Meryt Harding’s “Believe” is a half body portrait of a worker with an Obama campaign Tee-shirt, where the candidate in a messianic posture seems to be recruiting more believers like an Uncle Sam with a sun tan. What is often loss in the Obama rise to the White House story is that Barak exemplifies the greatest dream an immigrant here can have: That their U.S. born offspring can ascend to such a powerful position. Obama is the Hawaiian-born son of an African immigrant, and there is a tenderness and hopefulness in the face of this Latino man sporting this shirt. Maybe Obama can deliver the positive immigration reform that many Latinos who voted for him are waiting for.
Mario Tama’s “Migrant Day Laborers Help New Orleans Rebuild Series #1” manages to frame a lesser know aspect of the immigrant plight, as many trek thousands of miles from their countries of origin and leave families behind to work on this side of the border.

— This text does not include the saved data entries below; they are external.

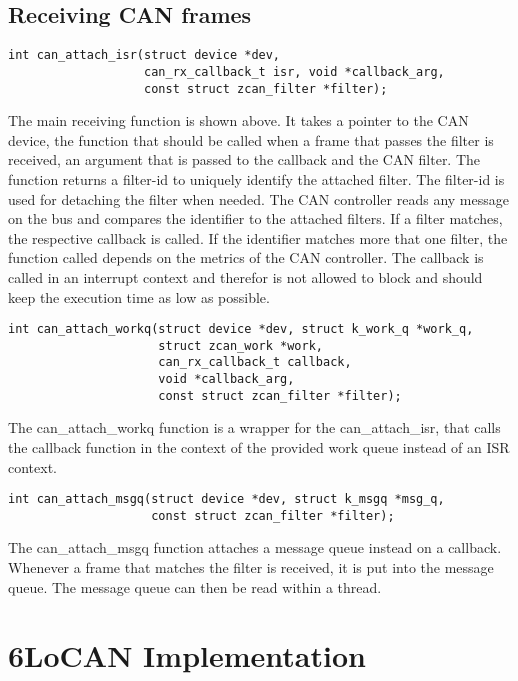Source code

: \subsection{Receiving CAN frames}

\begin{lstlisting}[style=ccode, numbers=none]
int can_attach_isr(struct device *dev,
                   can_rx_callback_t isr, void *callback_arg,
                   const struct zcan_filter *filter);
\end{lstlisting}
The main receiving function is shown above.
It takes a pointer to the CAN device, the function that should be called when a frame that passes the filter is received,
an argument that is passed to the callback and the CAN filter.
The function returns a filter-id to uniquely identify the attached filter.
The filter-id is used for detaching the filter when needed.
The CAN controller reads any message on the bus and compares the identifier to the attached filters.
If a filter matches, the respective callback is called.
If the identifier matches more that one filter, the function called depends on the metrics of the CAN controller.
The callback is called in an interrupt context and therefor is not allowed to block and should keep the execution time as low as possible.

\begin{lstlisting}[style=ccode, numbers=none]
int can_attach_workq(struct device *dev, struct k_work_q *work_q,
                     struct zcan_work *work,
                     can_rx_callback_t callback,
                     void *callback_arg,
                     const struct zcan_filter *filter);
\end{lstlisting}
The can\_attach\_workq function is a wrapper for the can\_attach\_isr,
that calls the callback function in the context of the provided work queue instead of an ISR context.

\begin{lstlisting}[style=ccode, numbers=none]
int can_attach_msgq(struct device *dev, struct k_msgq *msg_q,
                    const struct zcan_filter *filter);
\end{lstlisting}
The can\_attach\_msgq function attaches a message queue instead on a callback.
Whenever a frame that matches the filter is received, it is put into the message queue.
The message queue can then be read within a thread.

\section{6LoCAN Implementation}
\label{sec:6locan_impl}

His image focuses on a worn color photograph of a five-month old baby boy being shown to the viewer by a young father whose sculptural caramel-colored face recedes in the background. It is a photo within a photo, and we learn that it is the son the immigrant laborer has not seen because he made the journey to New Orleans before his baby’s birth. There are hundreds of stories like this among the many immigrants who have labored hard to rebuild the Big Easy over the past five years. It is my hope that this exhibition can humanize a people that have been rendered invisible.